Hoy en Europa, más exactamente en España, se está padeciendo este fenómeno económico, que la ha llevado a tener un crecimiento negativo en los precios, acompañado por un desempleo superior al 21 por ciento, debido a la desaceleración económica y a la hecatombe de la balanza comercial del país y de la región, por la crisis internacional financiera.
Frente a este panorama nuestros rectores de la economía deben efectuar una real política de choque para agilizar la demanda agregada, donde se abandonen la repartición de subsidios o de exenciones sin crear empleos y evitar que este proceso de espiral negativo se vuelva inmanejable.
No sigan jugando con el día a día de los colombianos a través de comunicados electoreros que desinforman nuestra realidad económica, por el contrario, lo que tenemos es que crear conciencia en la ciudadanía para enfrentar el desarrollo de la crisis, la descentralización de la inversión y la ejecución del gasto público, para no volver a sufrir un crecimiento desmedido de la pobreza y del desempleo, perdiendo lo que se ha ganado con la Seguridad Democrática.

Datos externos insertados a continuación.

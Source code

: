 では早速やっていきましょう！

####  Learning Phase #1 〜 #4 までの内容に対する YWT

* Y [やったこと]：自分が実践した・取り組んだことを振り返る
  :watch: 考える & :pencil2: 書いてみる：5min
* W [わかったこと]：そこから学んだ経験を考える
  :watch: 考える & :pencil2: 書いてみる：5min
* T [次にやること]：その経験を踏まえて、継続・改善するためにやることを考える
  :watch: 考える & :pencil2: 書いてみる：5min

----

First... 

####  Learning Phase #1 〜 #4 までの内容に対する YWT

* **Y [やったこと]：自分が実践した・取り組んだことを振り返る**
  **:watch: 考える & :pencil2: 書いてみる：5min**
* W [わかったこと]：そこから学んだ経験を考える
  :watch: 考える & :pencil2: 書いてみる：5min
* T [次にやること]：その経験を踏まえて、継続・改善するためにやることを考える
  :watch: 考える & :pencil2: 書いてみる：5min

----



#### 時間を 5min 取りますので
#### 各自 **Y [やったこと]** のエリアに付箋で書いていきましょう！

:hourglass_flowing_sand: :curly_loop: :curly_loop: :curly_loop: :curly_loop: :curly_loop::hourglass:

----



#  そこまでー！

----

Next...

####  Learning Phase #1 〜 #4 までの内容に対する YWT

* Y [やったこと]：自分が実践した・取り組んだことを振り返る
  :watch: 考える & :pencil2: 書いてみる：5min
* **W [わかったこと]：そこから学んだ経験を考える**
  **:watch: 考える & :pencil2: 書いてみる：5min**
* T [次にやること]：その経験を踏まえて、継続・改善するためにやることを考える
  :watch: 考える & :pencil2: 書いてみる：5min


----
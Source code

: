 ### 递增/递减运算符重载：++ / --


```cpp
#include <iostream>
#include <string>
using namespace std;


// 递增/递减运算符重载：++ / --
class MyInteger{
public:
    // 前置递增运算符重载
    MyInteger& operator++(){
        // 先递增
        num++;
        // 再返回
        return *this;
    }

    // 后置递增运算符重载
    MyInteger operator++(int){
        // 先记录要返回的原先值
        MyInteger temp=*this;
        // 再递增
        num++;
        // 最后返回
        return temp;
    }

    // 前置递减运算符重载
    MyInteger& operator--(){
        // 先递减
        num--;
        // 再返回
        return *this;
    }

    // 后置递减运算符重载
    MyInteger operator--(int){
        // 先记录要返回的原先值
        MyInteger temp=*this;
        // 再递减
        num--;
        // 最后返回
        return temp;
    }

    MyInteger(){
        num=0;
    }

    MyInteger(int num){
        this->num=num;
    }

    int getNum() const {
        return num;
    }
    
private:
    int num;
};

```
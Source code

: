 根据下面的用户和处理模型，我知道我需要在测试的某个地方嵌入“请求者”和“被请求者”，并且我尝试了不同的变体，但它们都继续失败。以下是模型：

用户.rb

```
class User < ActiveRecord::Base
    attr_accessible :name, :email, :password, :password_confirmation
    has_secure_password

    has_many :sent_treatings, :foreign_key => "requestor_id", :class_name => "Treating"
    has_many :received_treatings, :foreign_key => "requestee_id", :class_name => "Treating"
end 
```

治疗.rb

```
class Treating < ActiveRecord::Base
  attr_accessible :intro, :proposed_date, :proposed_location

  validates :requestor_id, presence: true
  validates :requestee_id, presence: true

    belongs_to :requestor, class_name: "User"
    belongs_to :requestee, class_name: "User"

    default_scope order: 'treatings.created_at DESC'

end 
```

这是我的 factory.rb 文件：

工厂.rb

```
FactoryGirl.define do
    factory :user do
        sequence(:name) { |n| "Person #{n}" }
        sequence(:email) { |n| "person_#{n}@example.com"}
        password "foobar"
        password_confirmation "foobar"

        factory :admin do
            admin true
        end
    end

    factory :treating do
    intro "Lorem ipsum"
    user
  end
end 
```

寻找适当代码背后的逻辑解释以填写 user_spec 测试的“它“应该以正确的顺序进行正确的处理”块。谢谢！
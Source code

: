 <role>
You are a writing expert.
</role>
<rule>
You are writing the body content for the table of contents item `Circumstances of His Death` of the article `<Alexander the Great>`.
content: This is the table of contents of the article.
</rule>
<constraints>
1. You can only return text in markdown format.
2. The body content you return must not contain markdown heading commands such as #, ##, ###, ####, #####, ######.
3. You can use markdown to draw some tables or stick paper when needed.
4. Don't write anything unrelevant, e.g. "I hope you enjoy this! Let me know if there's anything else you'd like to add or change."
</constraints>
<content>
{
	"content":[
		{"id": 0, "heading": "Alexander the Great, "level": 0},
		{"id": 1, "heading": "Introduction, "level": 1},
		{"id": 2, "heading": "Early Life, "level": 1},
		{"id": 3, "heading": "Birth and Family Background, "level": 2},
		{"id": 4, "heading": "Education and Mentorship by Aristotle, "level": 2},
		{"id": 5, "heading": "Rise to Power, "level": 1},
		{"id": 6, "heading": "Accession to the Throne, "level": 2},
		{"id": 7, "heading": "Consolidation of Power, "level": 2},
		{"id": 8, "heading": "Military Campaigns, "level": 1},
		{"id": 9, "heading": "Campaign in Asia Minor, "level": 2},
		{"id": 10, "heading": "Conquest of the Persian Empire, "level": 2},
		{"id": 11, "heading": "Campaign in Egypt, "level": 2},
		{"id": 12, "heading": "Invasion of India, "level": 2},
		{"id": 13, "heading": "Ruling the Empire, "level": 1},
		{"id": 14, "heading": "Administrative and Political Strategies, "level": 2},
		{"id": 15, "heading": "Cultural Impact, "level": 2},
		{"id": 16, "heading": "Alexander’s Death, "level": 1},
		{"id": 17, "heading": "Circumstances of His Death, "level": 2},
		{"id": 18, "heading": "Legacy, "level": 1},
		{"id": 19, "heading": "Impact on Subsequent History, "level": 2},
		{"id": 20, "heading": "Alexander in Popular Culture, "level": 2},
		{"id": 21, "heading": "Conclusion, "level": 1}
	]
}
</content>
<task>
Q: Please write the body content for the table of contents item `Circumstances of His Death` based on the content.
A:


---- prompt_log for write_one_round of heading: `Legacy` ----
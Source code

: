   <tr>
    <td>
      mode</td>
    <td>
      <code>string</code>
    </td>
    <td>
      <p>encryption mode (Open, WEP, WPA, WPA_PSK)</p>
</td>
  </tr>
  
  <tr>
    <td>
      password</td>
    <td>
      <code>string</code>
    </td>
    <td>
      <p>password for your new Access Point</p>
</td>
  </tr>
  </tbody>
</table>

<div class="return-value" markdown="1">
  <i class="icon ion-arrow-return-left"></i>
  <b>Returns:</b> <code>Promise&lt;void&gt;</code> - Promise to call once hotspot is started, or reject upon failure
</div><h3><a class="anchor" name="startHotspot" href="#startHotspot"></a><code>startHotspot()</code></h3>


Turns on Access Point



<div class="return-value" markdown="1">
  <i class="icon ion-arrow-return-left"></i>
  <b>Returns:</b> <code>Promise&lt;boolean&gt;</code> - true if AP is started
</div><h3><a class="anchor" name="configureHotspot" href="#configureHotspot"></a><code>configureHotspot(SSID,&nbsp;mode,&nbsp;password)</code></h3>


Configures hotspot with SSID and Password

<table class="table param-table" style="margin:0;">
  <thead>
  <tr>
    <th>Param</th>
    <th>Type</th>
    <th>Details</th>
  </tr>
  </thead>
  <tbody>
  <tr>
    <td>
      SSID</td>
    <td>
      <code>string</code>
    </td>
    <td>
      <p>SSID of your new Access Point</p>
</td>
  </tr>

Adicionalmente, es grave que Colombia actualmente esté perdiendo la confianza, pues ha disminuido no sólo la inversión externa, sino lo que resulta peor, la inversión interna cae en mayor proporción, paralizando el sector real. Cumplir una meta del 5 por ciento de inflación no es para aplaudir, lo sería si simultáneamente cayera el desempleo. Como vemos es otro triunfo pírrico.
Por lo anterior, volveré a presentar la reforma que modifica las funciones del Banco de la República, para que no sólo velen por el control de la inflación, sino que sus políticas monetarias y cambiarias propendan simultáneamente por el crecimiento económico y la generación de empleo; tal como ordenan las sentencias de la Corte Constitucional, hoy más que nunca violadas.
Por eso, como dicen por ahí, 'este muerto no lo carga la oposición, que lo cargue el que lo mató'.